Explanation: The explicit type witness sets the generic method type parameter before checking the arguments. Choosing Number makes the source type List<? extends Number> and the destination type List<? super Number>, both of which fit the declared variables.

Generic method invocation can use an explicit type witness, such as <Number>, to choose the method type parameter T. Here T is bounded by Number, so Number is a valid choice. With T = Number, the first parameter becomes List<? extends Number>, matching source, and the second becomes List<? super Number>, which accepts List<Number>. The method body is also valid because a value read from List<? extends T> is some subtype of T, and that value can be added to List<? super T>. The close distractors fail by choosing a type parameter that makes the wildcard source too narrow or the destination incompatible.

• Too narrow source fails because List<? extends Number> is not safely usable where List<? extends Integer> is required.
• Wrong destination variance fails because ArrayList<Integer> is not a List<? super Number>.
• Double witness mismatch fails because source might hold non-Double numbers, so it cannot satisfy List<? extends Double>.

Question 2

Topic: Working with Arrays and Collections

A developer is troubleshooting this Java 17 program. It prints null:0 and then fails with ArrayIndexOutOfBoundsException: Index 3 out of bounds for length 3.

public class Monitor {
    public static void main(String[] args) {
        String[] names = new String[3];
        int[] counts = new int[3];

        names[1] = "cpu";
        counts[1] = 7;

        System.out.println(names[0] + ":" + counts[0]);
        System.out.println(names[names.length]);
    }
}

Which is the best cause or next fix?

Options:

• A. Replace names.length with names.length().

• B. Change the last access to names[names.length - 1].

• C. Initialize names[0] before the first print statement.
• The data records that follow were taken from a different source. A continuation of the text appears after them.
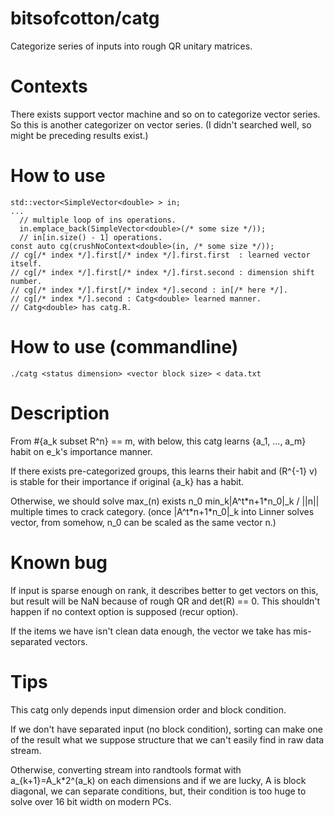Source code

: # bitsofcotton/catg
Categorize series of inputs into rough QR unitary matrices.

# Contexts
There exists support vector machine and so on to categorize vector series.  
So this is another categorizer on vector series. (I didn't searched well, so might be preceding results exist.)

# How to use
    std::vector<SimpleVector<double> > in;
    ...
      // multiple loop of ins operations.
      in.emplace_back(SimpleVector<double>(/* some size */));
      // in[in.size() - 1] operations.
    const auto cg(crushNoContext<double>(in, /* some size */));
    // cg[/* index */].first[/* index */].first.first  : learned vector itself.
    // cg[/* index */].first[/* index */].first.second : dimension shift number.
    // cg[/* index */].first[/* index */].second : in[/* here */].
    // cg[/* index */].second : Catg<double> learned manner.
    // Catg<double> has catg.R.

# How to use (commandline)
    ./catg <status dimension> <vector block size> < data.txt

# Description
From #{a_k subset R^n} == m, with below, this catg learns {a_1, ..., a_m} habit on e_k's importance manner.

If there exists pre-categorized groups, this learns their habit and (R^{-1} v) is stable for their importance
if original {a_k} has a habit.

Otherwise, we should solve max_(n) exists n_0 min_k|A^t\*n+1\*n_0|\_k / ||n|| multiple times to crack category.
(once |A^t\*n+1\*n_0|\_k into Linner solves vector, from somehow, n_0 can be scaled as the same vector n.)

# Known bug
If input is sparse enough on rank, it describes better to get vectors on this, but result will be NaN because of rough QR and det(R) == 0.
This shouldn't happen if no context option is supposed (recur option).

If the items we have isn't clean data enough, the vector we take has mis-separated vectors.

# Tips
This catg only depends input dimension order and block condition.

If we don't have separated input (no block condition), sorting can make one of the result what we suppose structure that we can't easily find in raw data stream.

Otherwise, converting stream into randtools format with a\_{k+1}=A\_k\*2^(a\_k) on each dimensions and if we are lucky, A is block diagonal,
we can separate conditions, but, their condition is too huge to solve over 16 bit width on modern PCs.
• D. Change new String[3] to new String[4].

Best answer: B

Explanation: The first line prints null:0 because object array elements default to null and int array elements default to 0. The exception is caused by using names.length as an index, which is outside the valid range for the array.

Java arrays have a fixed length field, and valid indexes are zero-based. For an array created with new String[3], the valid indexes are 0, 1, and 2; index 3 is invalid. The default values explain the earlier output: names[0] is null, and counts[0] is 0. To access the last element, use names[names.length - 1], not names[names.length].
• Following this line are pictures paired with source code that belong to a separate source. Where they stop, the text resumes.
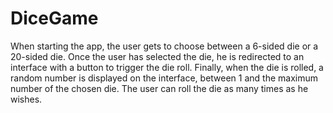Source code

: # DiceGame
When starting the app, the user gets to choose between a 6-sided die or a 20-sided die. Once the user has selected the die, he is redirected to an interface with a button to trigger the die roll. Finally, when the die is rolled, a random number is displayed on the interface, between 1 and the maximum number of the chosen die. The user can roll the die as many times as he wishes.
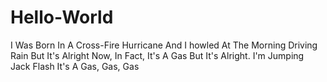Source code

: # Hello-World

I Was Born In A Cross-Fire Hurricane And I howled At The Morning Driving Rain
But It's Alright Now, In Fact, It's A Gas
But It's Alright. I'm Jumping Jack Flash 
It's A Gas, Gas, Gas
Increasing the array size does not fix code that always indexes exactly at length; it just moves the invalid index.

• Default values explain null:0, but initializing names[0] does not fix the later out-of-bounds access.
• Larger array still fails because names[names.length] is always one past the last valid index.
• Wrong length syntax fails because arrays use the length field, not a length() method.

Question 3

Topic: Working with Arrays and Collections

A developer is troubleshooting this Java 17 method. It must append 1 to mutable output lists declared as List<Integer>, List<Number>, or List<Object>.

import java.util.*;

class BoxDemo {
    static void addOne(List<? extends Number> values) {
        values.add(Integer.valueOf(1));  // compile error
    }
}

Changing the parameter to raw List makes the line compile but produces unchecked warnings. What is the best next fix?

Options:

• A. Keep List<? extends Number> and cast to List<Integer>.

• B. Change the parameter to List<?> and add the value.
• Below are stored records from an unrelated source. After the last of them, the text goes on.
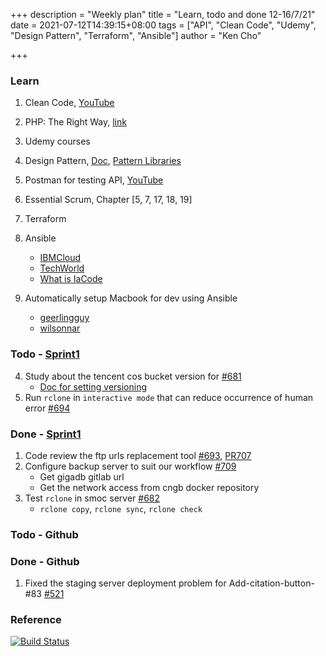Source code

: +++
description = "Weekly plan"
title = "Learn, todo and done 12-16/7/21"
date = 2021-07-12T14:39:15+08:00
tags = ["API", "Clean Code", "Udemy", "Design Pattern", "Terraform", "Ansible"]
author = "Ken Cho"

+++  
### Learn
1. Clean Code, [YouTube](https://www.youtube.com/watch?v=7EmboKQH8lM)
2. PHP: The Right Way, [link](https://phptherightway.com/)
3. Udemy courses
4. Design Pattern, [Doc](https://designpatternsphp.readthedocs.io/en/latest/README.html), [Pattern Libraries](https://medium.com/@whatjackhasmade/pattern-libraries-abcc45c6144c)
5. Postman for testing API, [YouTube](https://www.freecodecamp.org/news/learn-how-to-use-postman-to-test-apis/)
6. Essential Scrum, Chapter [5, 7, 17, 18, 19]
7. Terraform
8. Ansible
    - [IBMCloud](https://www.youtube.com/watch?v=fHO1X93e4WA)
    - [TechWorld](https://www.youtube.com/watch?v=1id6ERvfozo)
    - [What is IaCode](https://www.youtube.com/watch?v=POPP2WTJ8es)

10. Automatically setup Macbook for dev using Ansible
    - [geerlingguy](https://github.com/geerlingguy/mac-dev-playbook)
    - [wilsonnar](https://wilsonmar.github.io/ansible-mac-osx-setup/)  
    
### Todo - [Sprint1](https://github.com/orgs/gigascience/projects/4)
4. Study about the tencent cos bucket version for [#681](https://github.com/gigascience/gigadb-website/issues/681)  
    - [Doc for setting versioning](https://intl.cloud.tencent.com/document/product/436/19881?from_cn_redirect=1)  
5. Run `rclone` in `interactive mode` that can reduce occurrence of human error [#694](https://github.com/gigascience/gigadb-website/issues/681)  

### Done - [Sprint1](https://github.com/orgs/gigascience/projects/4)
1. Code review the ftp urls replacement tool [#693](https://github.com/gigascience/gigadb-website/issues/709), [PR707](https://github.com/gigascience/gigadb-website/pull/707)
2. Configure backup server to suit our workflow [#709](https://github.com/gigascience/gigadb-website/issues/709)
    - Get gigadb gitlab url
    - Get the network access from cngb docker repository
3. Test `rclone` in smoc server [#682](https://github.com/gigascience/gigadb-website/issues/682)
    - `rclone copy`, `rclone sync`, `rclone check`
### Todo - Github

### Done - Github
1. Fixed the staging server deployment problem for Add-citation-button-#83 [#521](https://github.com/gigascience/gigadb-website/pull/521)

### Reference


[![Build Status](https://travis-ci.com/kencho51/gigathing.svg?branch=master)](https://travis-ci.com/kencho51/gigathing)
• C. Change the parameter to List<? super Integer>.

• D. Change the parameter to raw List and suppress the warning.

Best answer: C

Explanation: List<? extends Number> is suitable for reading values as Number, but not for adding an Integer. The method’s stated job is mutation of an output list, so List<? super Integer> is the type-safe wildcard choice. Raw types and casts only hide the problem and can create heap pollution.

This is the PECS rule: use extends when a generic object produces values for you, and super when it consumes values you add. A List<? extends Number> might be a List<Double>, so adding an Integer would not be type-safe. A raw List removes generic checking, causing unchecked warnings and possible heap pollution if the wrong element type is inserted. For a method that appends an Integer to compatible destination lists, List<? super Integer> is the safe signature. You can add Integer values, but reads are only guaranteed as Object.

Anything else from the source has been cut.